(Source texts of formatted documents)
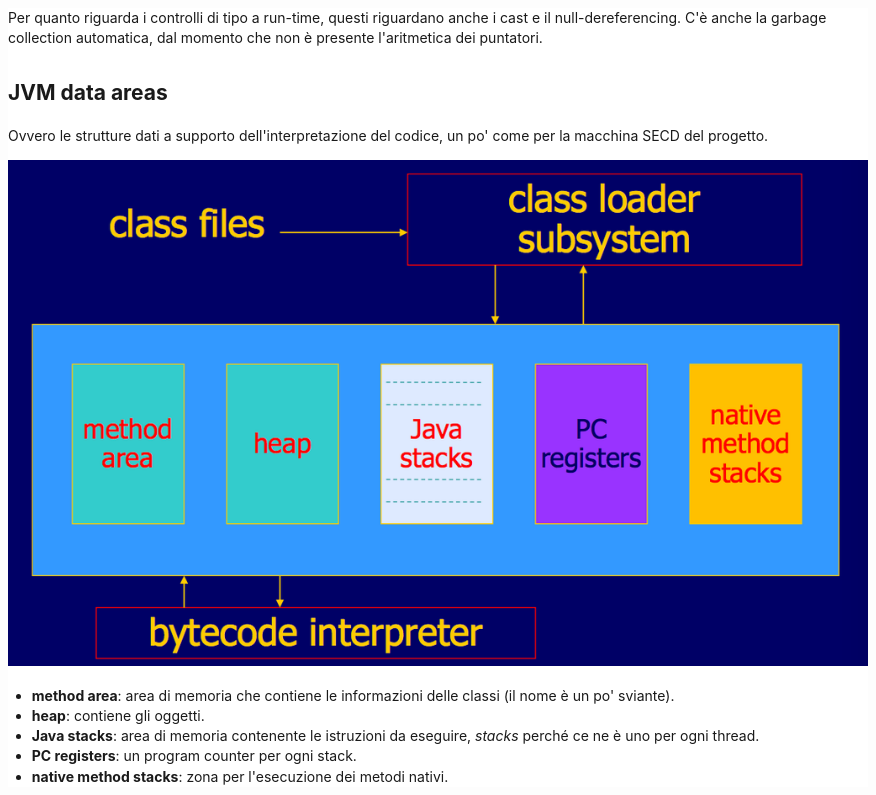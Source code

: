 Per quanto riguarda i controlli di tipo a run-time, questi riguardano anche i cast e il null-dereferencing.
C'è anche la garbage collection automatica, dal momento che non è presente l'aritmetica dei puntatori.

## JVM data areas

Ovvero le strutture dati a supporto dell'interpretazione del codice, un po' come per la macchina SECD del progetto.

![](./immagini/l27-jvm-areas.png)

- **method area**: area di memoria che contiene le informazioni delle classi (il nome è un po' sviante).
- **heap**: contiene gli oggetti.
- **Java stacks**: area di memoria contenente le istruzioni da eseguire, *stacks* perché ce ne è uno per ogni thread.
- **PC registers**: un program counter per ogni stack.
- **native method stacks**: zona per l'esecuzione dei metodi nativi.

## WHAT THE TASK REQUIRES
Reproduce without change every line of the entries above, from the one containing "Ovvero le strutture" through the last.

## TASK OUTPUT
Ovvero le strutture dati a supporto dell'interpretazione del codice, un po' come per la macchina SECD del progetto.

![](./immagini/l27-jvm-areas.png)

- **method area**: area di memoria che contiene le informazioni delle classi (il nome è un po' sviante).
- **heap**: contiene gli oggetti.
- **Java stacks**: area di memoria contenente le istruzioni da eseguire, *stacks* perché ce ne è uno per ogni thread.
- **PC registers**: un program counter per ogni stack.
- **native method stacks**: zona per l'esecuzione dei metodi nativi.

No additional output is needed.